In regard to the first two elements, the courts have held that, in the absence of special circumstances, expenditure is capital in nature where it is made with the view to bringing into existence an asset or an advantage for the enduring benefit of the trade or business.
This principle was followed in United Energy Limited v. Federal Commissioner of Taxation (1997) 78 FCR 169; 97 ATC 4796; (1997) 37 ATR 1, where the Full Federal Court held that franchise fees charged by the Victorian government in respect of electricity distribution companies, were not deductible. The Court said that the essential character of the advantage gained by the franchise fee was immunity from competition for a specified period from other distribution companies for customers in the licence area. The immunity was of enduring benefit to the taxpayer and the fee was therefore of a capital nature.
The third element involves consideration of the way the outlay is made, that is, is it a periodical payment covering the use of the asset or advantage, or a single and final payment made for the future enjoyment of the asset.
In Labrilda Pty Ltd v. Deputy Federal Commissioner of Taxation (1996) 65 FCR 119; (1996) 96 ATC 4303; (1996) 32 ATR 206, the taxpayer paid an up-front accreditation fee for participation in the Team Pak Program conducted by the principal, Mobil Oil. Under that program Mobil granted the right to the taxpayer to carry on its service station business using the 'Mobil System'. The specific program was designed to provide its participants with necessary training, marketing advice, advertising, promotion and other such assistance in setting up the business.
The majority in that case concluded that the taxpayer's expenses in relation to the above were of capital nature and not deductible as outgoings incurred in carrying on of the business. The expenses were more concerned with the business structure and characterised as expenditure which established the profit-yielding subject of the taxpayer's business.
In this case the various payments are not regarded as operating or working expenses of the business. The essential character of the advantage gained by the entity was the right to operate using the franchisor's trade mark and systems. These are of enduring benefit to the entity and therefore the expenses are considered capital in nature and are not deductible under section 8-1 of the ITAA 1997.
Cost Base
Section 110-25 of the ITAA 1997 discusses general rules about the cost base.
Subsection 110-25(1) of the ITAA 1997 states the cost base of a CGT asset consists of 5 elements.
Subsection 110-25(2) of the ITAA 1997 states the first element is the total of:
(a) the money you paid, or are required to pay, in respect of acquiring it
(b) the market value of any property you gave, or are required to give, in respect of acquiring it (worked out at the time of acquisition).
In your case the various fees are capital in nature.
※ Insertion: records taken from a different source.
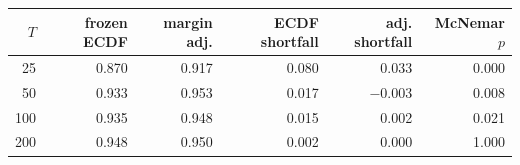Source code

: \begin{tabular}{@{}rrrrrr@{}}
\toprule
$T$ & frozen ECDF & margin adj. & ECDF shortfall & adj. shortfall & McNemar $p$ \\
\midrule
25  & 0.870 & 0.917 & \phantom{-}0.080 & \phantom{-}0.033 & 0.000 \\
50  & 0.933 & 0.953 & \phantom{-}0.017 & $-$0.003 & 0.008 \\
100 & 0.935 & 0.948 & \phantom{-}0.015 & \phantom{-}0.002 & 0.021 \\
200 & 0.948 & 0.950 & \phantom{-}0.002 & \phantom{-}0.000 & 1.000 \\
\bottomrule
\end{tabular}
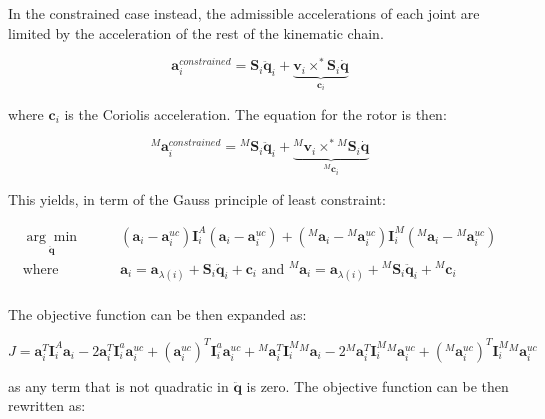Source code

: In the constrained case instead, the admissible accelerations of each joint are limited by the acceleration of the rest of the kinematic chain.


\begin{equation}
    \mathbf{a} ^{constrained} _i = \mathbf{S} _i \ddot{\mathbf{q}} _i + \underbrace{\mathbf{v} _i \times ^* \mathbf{S} _i \dot{\mathbf{q}}} _{\mathbf{c} _i}
\end{equation}

where $\mathbf{c} _i$ is the Coriolis acceleration. The equation for the rotor is then:

\begin{equation}
    {} ^M \mathbf{a} ^{constrained} _i = {} ^M \mathbf{S} _i \ddot{\mathbf{q}} _i + \underbrace{{} ^M \mathbf{v} _i \times ^* {} ^M\mathbf{S} _i \dot{\mathbf{q}}} _{{} ^M \mathbf{c} _i}
\end{equation}

This yields, in term of the Gauss principle of least constraint:

\begin{align}
    \underset{\ddot{\mathbf{q}}}{\arg \min} & \qquad (\mathbf{a} _i - \mathbf{a} _i ^{uc}) \mathbf{I} ^A _i (\mathbf{a} _i - \mathbf{a} _i ^{uc}) + ({} ^M \mathbf{a} _i - {} ^M \mathbf{a} _i ^{uc}) \mathbf{I} ^M _i ({} ^M \mathbf{a} _i - {} ^M \mathbf{a} _i ^{uc}) \nonumber           \\
    \text{where }                           & \qquad \mathbf{a} _i = \mathbf{a} _{\lambda (i)} + \mathbf{S} _i \ddot{\mathbf{q}} _i + \mathbf{c} _i \text{ and } {} ^M \mathbf{a} _i = \mathbf{a} _{\lambda (i)} + {} ^M  \mathbf{S} _i \ddot{\mathbf{q}} _i + {} ^M \mathbf{c} _i \nonumber \\
\end{align}

The objective function can be then expanded as:

\begin{equation}
    J = \mathbf{a} ^T _i \mathbf{I} ^A _i \mathbf{a} _i - 2\mathbf{a} ^T _i \mathbf{I} ^a _i \mathbf{a} ^{uc} _i + (\mathbf{a} ^{uc} _i) ^T \mathbf{I} ^a _i \mathbf{a} ^{uc} _i + {} ^M \mathbf{a} ^T _i \mathbf{I} ^M _i {} ^M \mathbf{a} _i - 2 {} ^M \mathbf{a} ^T _i \mathbf{I} ^M _i {} ^M \mathbf{a} ^{uc} _i + ({} ^M \mathbf{a} ^{uc} _i) ^T \mathbf{I} ^M _i {} ^M \mathbf{a} ^{uc} _i
\end{equation}

as any term that is not quadratic in $\ddot{\mathbf{q}}$ is zero. The objective function can be then rewritten as:

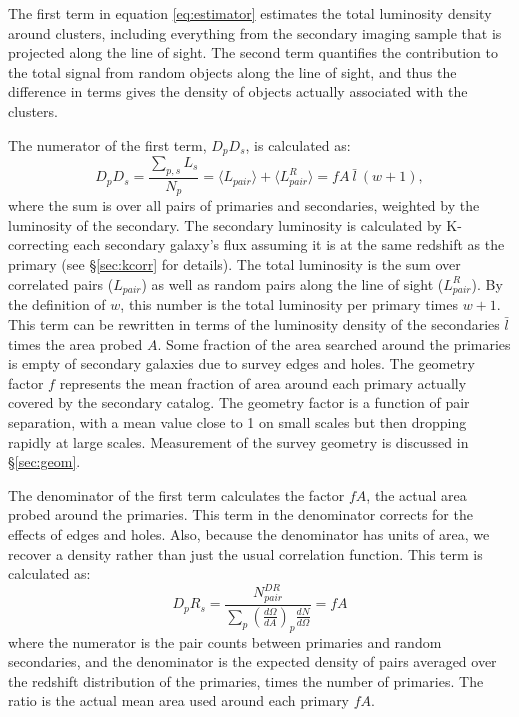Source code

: \documentclass{emulateapj}
\begin{document}
The first term in equation \ref{eq:estimator} estimates the total luminosity
density around clusters, including everything from the secondary imaging
sample that is projected along the line of sight. The second term quantifies the contribution to the total signal from
random objects along the line of sight, and thus the difference in terms gives the density of objects actually associated with the clusters.


The numerator of the first term, $D_p D_s$, is calculated as:
\begin{equation}
D_p D_s = \frac{\sum_{p,s}{L_s}}{N_p} 
  = \langle L_{pair} \rangle + \langle L^R_{pair} \rangle 
  = f A~\bar{l}~(w + 1),
\end{equation}
where the sum is over all pairs of primaries and secondaries, weighted by the
luminosity of the secondary.  The secondary luminosity is calculated by
K-correcting each secondary galaxy's flux assuming it is at the same redshift
as the primary (see \S \ref{sec:kcorr} for details). The total luminosity is
the sum over correlated pairs ($L_{pair}$) as well as random pairs along the
line of sight ($L^R_{pair}$). By the definition of $w$, this number is the total
luminosity per primary times $w+1$. This term can be rewritten in terms of the
luminosity density of the secondaries $\bar{l}$ times the area probed $A$.
Some fraction of the area searched around the primaries is empty of secondary
galaxies due to survey edges and holes. The geometry factor $f$ represents the mean
fraction of area around each primary actually covered by the secondary catalog. The geometry factor
is a function of pair separation, with a mean value close to 1 on small scales
but then dropping rapidly at large scales. Measurement of the survey geometry is discussed in \S \ref{sec:geom}.


The denominator of the first term calculates the factor $f A$, the actual area
probed around the primaries.  This term in the denominator corrects for the
effects of edges and holes. Also, because the denominator has units of area, we recover a
density rather than just the usual correlation function. This term is calculated as:
\begin{equation}
D_p R_s = \frac{ N^{DR}_{pair} }{ \sum_{p} \left( \frac{d\Omega}{dA} \right)_p \frac{dN}{d\Omega}  }
  = f A
\end{equation}
where the numerator is the pair counts between primaries and random secondaries, and
the denominator is the expected density of pairs averaged over the redshift
distribution of the primaries, times the number of primaries.  The ratio is the
actual mean area used around each primary $f A$.
\end{document}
They are considered to be included in the first element of the cost base as the money paid in respect of acquiring the right to operate the franchise. The entity can include the full amount paid in the cost base.
Section 40-880 Business related costs
The object of this section is to make certain business capital expenditure deductible over 5 years if:
(a) the expenditure is not otherwise taken into account
(b) a deduction is not denied by some other provision
(c) the business is, was or is proposed to be carried on for a taxable purpose.
There are however some limitations and exceptions to the deductibility of these costs.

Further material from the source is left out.